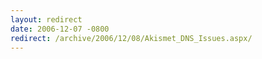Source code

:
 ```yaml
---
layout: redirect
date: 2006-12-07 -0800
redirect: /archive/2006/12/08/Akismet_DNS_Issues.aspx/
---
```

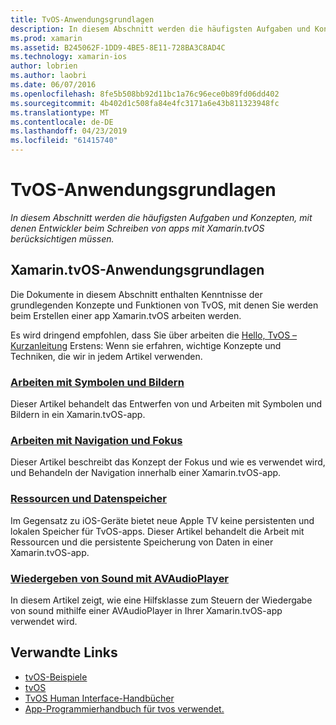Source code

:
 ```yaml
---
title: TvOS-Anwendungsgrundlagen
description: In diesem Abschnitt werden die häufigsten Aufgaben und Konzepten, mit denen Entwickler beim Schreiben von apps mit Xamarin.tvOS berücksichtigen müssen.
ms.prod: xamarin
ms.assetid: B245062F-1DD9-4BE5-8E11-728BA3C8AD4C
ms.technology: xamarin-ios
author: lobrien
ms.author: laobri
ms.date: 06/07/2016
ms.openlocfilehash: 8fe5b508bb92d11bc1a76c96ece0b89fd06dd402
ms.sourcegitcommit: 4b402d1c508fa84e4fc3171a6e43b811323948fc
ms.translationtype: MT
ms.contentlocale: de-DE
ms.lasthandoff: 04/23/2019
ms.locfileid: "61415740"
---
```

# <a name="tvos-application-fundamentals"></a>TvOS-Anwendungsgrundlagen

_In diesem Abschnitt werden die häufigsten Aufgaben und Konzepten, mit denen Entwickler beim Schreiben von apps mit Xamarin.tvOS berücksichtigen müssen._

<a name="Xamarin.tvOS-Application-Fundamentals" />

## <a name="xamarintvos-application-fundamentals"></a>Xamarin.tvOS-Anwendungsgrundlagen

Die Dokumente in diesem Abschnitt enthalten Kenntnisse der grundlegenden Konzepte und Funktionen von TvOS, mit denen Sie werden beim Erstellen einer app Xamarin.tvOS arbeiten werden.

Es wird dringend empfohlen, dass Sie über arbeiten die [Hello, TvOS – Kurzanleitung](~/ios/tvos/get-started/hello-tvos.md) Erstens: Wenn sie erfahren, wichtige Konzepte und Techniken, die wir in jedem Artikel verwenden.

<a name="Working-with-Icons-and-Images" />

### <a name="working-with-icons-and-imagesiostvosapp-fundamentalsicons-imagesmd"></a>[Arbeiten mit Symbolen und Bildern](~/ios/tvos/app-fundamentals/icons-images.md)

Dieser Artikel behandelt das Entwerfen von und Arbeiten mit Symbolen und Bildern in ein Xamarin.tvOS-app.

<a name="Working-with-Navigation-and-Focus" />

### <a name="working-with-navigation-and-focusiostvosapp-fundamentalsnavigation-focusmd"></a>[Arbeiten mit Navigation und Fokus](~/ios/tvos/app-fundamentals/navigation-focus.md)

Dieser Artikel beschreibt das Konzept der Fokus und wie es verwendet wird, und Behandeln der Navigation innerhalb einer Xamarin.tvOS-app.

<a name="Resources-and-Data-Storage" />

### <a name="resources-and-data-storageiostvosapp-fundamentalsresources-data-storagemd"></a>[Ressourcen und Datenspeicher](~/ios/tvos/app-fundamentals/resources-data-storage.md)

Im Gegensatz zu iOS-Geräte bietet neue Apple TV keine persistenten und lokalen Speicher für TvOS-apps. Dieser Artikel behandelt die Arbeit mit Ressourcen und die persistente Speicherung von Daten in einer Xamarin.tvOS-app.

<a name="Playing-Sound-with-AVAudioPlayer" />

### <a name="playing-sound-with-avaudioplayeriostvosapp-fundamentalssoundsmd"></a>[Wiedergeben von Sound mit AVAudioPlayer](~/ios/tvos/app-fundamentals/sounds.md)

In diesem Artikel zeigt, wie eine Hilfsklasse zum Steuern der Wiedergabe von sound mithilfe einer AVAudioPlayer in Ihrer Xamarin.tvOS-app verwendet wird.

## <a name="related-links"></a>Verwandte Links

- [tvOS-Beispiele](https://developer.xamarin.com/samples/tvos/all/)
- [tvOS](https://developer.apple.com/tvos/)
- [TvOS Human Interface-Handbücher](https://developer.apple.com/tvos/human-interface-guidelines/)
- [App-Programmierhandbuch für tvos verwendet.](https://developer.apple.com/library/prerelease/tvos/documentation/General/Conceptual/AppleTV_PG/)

..........

### Required action
Once the pictures are set aside, the remaining data must be transcribed exactly.

### Response to this exercise
Source code

:
 ```yaml
---
layout: redirect
date: 2006-12-07 -0800
redirect: /archive/2006/12/08/Akismet_DNS_Issues.aspx/
---
```

Source code

:
 ```yaml
---
title: TvOS-Anwendungsgrundlagen
description: In diesem Abschnitt werden die häufigsten Aufgaben und Konzepten, mit denen Entwickler beim Schreiben von apps mit Xamarin.tvOS berücksichtigen müssen.
ms.prod: xamarin
ms.assetid: B245062F-1DD9-4BE5-8E11-728BA3C8AD4C
ms.technology: xamarin-ios
author: lobrien
ms.author: laobri
ms.date: 06/07/2016
ms.openlocfilehash: 8fe5b508bb92d11bc1a76c96ece0b89fd06dd402
ms.sourcegitcommit: 4b402d1c508fa84e4fc3171a6e43b811323948fc
ms.translationtype: MT
ms.contentlocale: de-DE
ms.lasthandoff: 04/23/2019
ms.locfileid: "61415740"
---
```

# <a name="tvos-application-fundamentals"></a>TvOS-Anwendungsgrundlagen

_In diesem Abschnitt werden die häufigsten Aufgaben und Konzepten, mit denen Entwickler beim Schreiben von apps mit Xamarin.tvOS berücksichtigen müssen._

<a name="Xamarin.tvOS-Application-Fundamentals" />

## <a name="xamarintvos-application-fundamentals"></a>Xamarin.tvOS-Anwendungsgrundlagen

Die Dokumente in diesem Abschnitt enthalten Kenntnisse der grundlegenden Konzepte und Funktionen von TvOS, mit denen Sie werden beim Erstellen einer app Xamarin.tvOS arbeiten werden.

Es wird dringend empfohlen, dass Sie über arbeiten die [Hello, TvOS – Kurzanleitung](~/ios/tvos/get-started/hello-tvos.md) Erstens: Wenn sie erfahren, wichtige Konzepte und Techniken, die wir in jedem Artikel verwenden.

<a name="Working-with-Icons-and-Images" />

### <a name="working-with-icons-and-imagesiostvosapp-fundamentalsicons-imagesmd"></a>[Arbeiten mit Symbolen und Bildern](~/ios/tvos/app-fundamentals/icons-images.md)

Dieser Artikel behandelt das Entwerfen von und Arbeiten mit Symbolen und Bildern in ein Xamarin.tvOS-app.

<a name="Working-with-Navigation-and-Focus" />

### <a name="working-with-navigation-and-focusiostvosapp-fundamentalsnavigation-focusmd"></a>[Arbeiten mit Navigation und Fokus](~/ios/tvos/app-fundamentals/navigation-focus.md)

Dieser Artikel beschreibt das Konzept der Fokus und wie es verwendet wird, und Behandeln der Navigation innerhalb einer Xamarin.tvOS-app.

<a name="Resources-and-Data-Storage" />

### <a name="resources-and-data-storageiostvosapp-fundamentalsresources-data-storagemd"></a>[Ressourcen und Datenspeicher](~/ios/tvos/app-fundamentals/resources-data-storage.md)

Im Gegensatz zu iOS-Geräte bietet neue Apple TV keine persistenten und lokalen Speicher für TvOS-apps. Dieser Artikel behandelt die Arbeit mit Ressourcen und die persistente Speicherung von Daten in einer Xamarin.tvOS-app.

<a name="Playing-Sound-with-AVAudioPlayer" />

### <a name="playing-sound-with-avaudioplayeriostvosapp-fundamentalssoundsmd"></a>[Wiedergeben von Sound mit AVAudioPlayer](~/ios/tvos/app-fundamentals/sounds.md)

In diesem Artikel zeigt, wie eine Hilfsklasse zum Steuern der Wiedergabe von sound mithilfe einer AVAudioPlayer in Ihrer Xamarin.tvOS-app verwendet wird.

## <a name="related-links"></a>Verwandte Links

- [tvOS-Beispiele](https://developer.xamarin.com/samples/tvos/all/)
- [tvOS](https://developer.apple.com/tvos/)
- [TvOS Human Interface-Handbücher](https://developer.apple.com/tvos/human-interface-guidelines/)
- [App-Programmierhandbuch für tvos verwendet.](https://developer.apple.com/library/prerelease/tvos/documentation/General/Conceptual/AppleTV_PG/)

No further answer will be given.